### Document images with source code
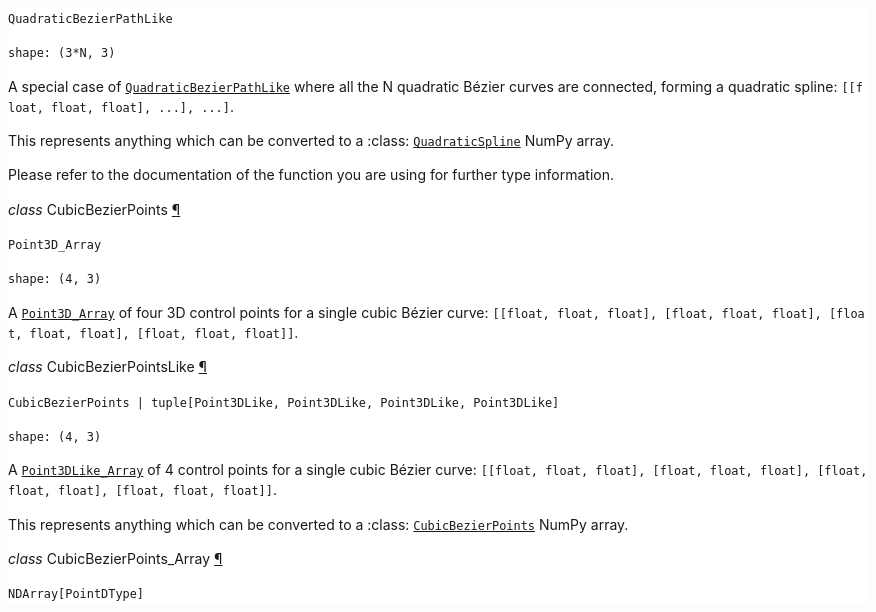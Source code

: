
 ```xref py py-class docutils literal notranslate
QuadraticBezierPathLike
```

`shape: (3*N, 3)`

A special case of [`QuadraticBezierPathLike`](https://docs.manim.community/en/stable/reference/manim.typing.html#manim.typing.QuadraticBezierPathLike "manim.typing.QuadraticBezierPathLike") where all the N
quadratic Bézier curves are connected, forming a quadratic spline:
`[[float, float, float], ...], ...]`.

This represents anything which can be converted to a :class: [`QuadraticSpline`](https://docs.manim.community/en/stable/reference/manim.typing.html#manim.typing.QuadraticSpline "manim.typing.QuadraticSpline")
NumPy array.

Please refer to the documentation of the function you are using for
further type information.

_class_ CubicBezierPoints [¶](https://docs.manim.community/en/stable/reference/manim.typing.html#manim.typing.CubicBezierPoints "Link to this definition")

```xref py py-class docutils literal notranslate
Point3D_Array
```

`shape: (4, 3)`

A [`Point3D_Array`](https://docs.manim.community/en/stable/reference/manim.typing.html#manim.typing.Point3D_Array "manim.typing.Point3D_Array") of four 3D control points for a single cubic Bézier curve:
`[[float, float, float], [float, float, float], [float, float, float], [float, float, float]]`.

_class_ CubicBezierPointsLike [¶](https://docs.manim.community/en/stable/reference/manim.typing.html#manim.typing.CubicBezierPointsLike "Link to this definition")

```xref py py-class docutils literal notranslate
CubicBezierPoints | tuple[Point3DLike, Point3DLike, Point3DLike, Point3DLike]
```

`shape: (4, 3)`

A [`Point3DLike_Array`](https://docs.manim.community/en/stable/reference/manim.typing.html#manim.typing.Point3DLike_Array "manim.typing.Point3DLike_Array") of 4 control points for a single cubic Bézier curve:
`[[float, float, float], [float, float, float], [float, float, float], [float, float, float]]`.

This represents anything which can be converted to a :class: [`CubicBezierPoints`](https://docs.manim.community/en/stable/reference/manim.typing.html#manim.typing.CubicBezierPoints "manim.typing.CubicBezierPoints")
NumPy array.

_class_ CubicBezierPoints\_Array [¶](https://docs.manim.community/en/stable/reference/manim.typing.html#manim.typing.CubicBezierPoints_Array "Link to this definition")

```xref py py-class docutils literal notranslate
NDArray[PointDType]
```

### What to work on
Images are to be skipped, and each line above is to be returned exactly.

### Result for this exercise
Source code

:
 ```xref py py-class docutils literal notranslate
QuadraticBezierPathLike
```

`shape: (3*N, 3)`

A special case of [`QuadraticBezierPathLike`](https://docs.manim.community/en/stable/reference/manim.typing.html#manim.typing.QuadraticBezierPathLike "manim.typing.QuadraticBezierPathLike") where all the N
quadratic Bézier curves are connected, forming a quadratic spline:
`[[float, float, float], ...], ...]`.

This represents anything which can be converted to a :class: [`QuadraticSpline`](https://docs.manim.community/en/stable/reference/manim.typing.html#manim.typing.QuadraticSpline "manim.typing.QuadraticSpline")
NumPy array.

Please refer to the documentation of the function you are using for
further type information.

_class_ CubicBezierPoints [¶](https://docs.manim.community/en/stable/reference/manim.typing.html#manim.typing.CubicBezierPoints "Link to this definition")

```xref py py-class docutils literal notranslate
Point3D_Array
```

`shape: (4, 3)`

A [`Point3D_Array`](https://docs.manim.community/en/stable/reference/manim.typing.html#manim.typing.Point3D_Array "manim.typing.Point3D_Array") of four 3D control points for a single cubic Bézier curve:
`[[float, float, float], [float, float, float], [float, float, float], [float, float, float]]`.

_class_ CubicBezierPointsLike [¶](https://docs.manim.community/en/stable/reference/manim.typing.html#manim.typing.CubicBezierPointsLike "Link to this definition")

```xref py py-class docutils literal notranslate
CubicBezierPoints | tuple[Point3DLike, Point3DLike, Point3DLike, Point3DLike]
```

`shape: (4, 3)`

A [`Point3DLike_Array`](https://docs.manim.community/en/stable/reference/manim.typing.html#manim.typing.Point3DLike_Array "manim.typing.Point3DLike_Array") of 4 control points for a single cubic Bézier curve:
`[[float, float, float], [float, float, float], [float, float, float], [float, float, float]]`.

This represents anything which can be converted to a :class: [`CubicBezierPoints`](https://docs.manim.community/en/stable/reference/manim.typing.html#manim.typing.CubicBezierPoints "manim.typing.CubicBezierPoints")
NumPy array.

_class_ CubicBezierPoints\_Array [¶](https://docs.manim.community/en/stable/reference/manim.typing.html#manim.typing.CubicBezierPoints_Array "Link to this definition")

```xref py py-class docutils literal notranslate
NDArray[PointDType]
```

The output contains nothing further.